Brief:
Filter the entries below, keeping only lines with "begin".

Stored data:
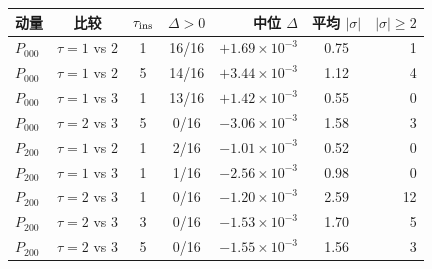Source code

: \documentclass[UTF8,a4paper,11pt]{ctexart}
\begin{document}
\begin{center}
\footnotesize
\begin{tabular}{@{}lcccrcr@{}}
\toprule
动量 & 比较 & $\tau_{\rm ins}$ & $\Delta>0$ & 中位 $\Delta$ & 平均 $|\sigma|$ & $|\sigma|\ge2$ \\
\midrule
$P_{000}$ & $\tau=1$ vs $2$ & 1 & 16/16 & $+1.69\times10^{-3}$ & 0.75 & 1 \\
$P_{000}$ & $\tau=1$ vs $2$ & 5 & 14/16 & $+3.44\times10^{-3}$ & 1.12 & 4 \\
$P_{000}$ & $\tau=1$ vs $3$ & 1 & 13/16 & $+1.42\times10^{-3}$ & 0.55 & 0 \\
$P_{000}$ & $\tau=2$ vs $3$ & 5 & 0/16 & $-3.06\times10^{-3}$ & 1.58 & 3 \\
$P_{200}$ & $\tau=1$ vs $2$ & 1 & 2/16 & $-1.01\times10^{-3}$ & 0.52 & 0 \\
$P_{200}$ & $\tau=1$ vs $3$ & 1 & 1/16 & $-2.56\times10^{-3}$ & 0.98 & 0 \\
$P_{200}$ & $\tau=2$ vs $3$ & 1 & 0/16 & $-1.20\times10^{-3}$ & 2.59 & 12 \\
$P_{200}$ & $\tau=2$ vs $3$ & 3 & 0/16 & $-1.53\times10^{-3}$ & 1.70 & 5 \\
$P_{200}$ & $\tau=2$ vs $3$ & 5 & 0/16 & $-1.55\times10^{-3}$ & 1.56 & 3 \\
\bottomrule
\end{tabular}
\end{center}
\end{document}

Response to the task:
\begin{document}
\begin{center}
\begin{tabular}{@{}lcccrcr@{}}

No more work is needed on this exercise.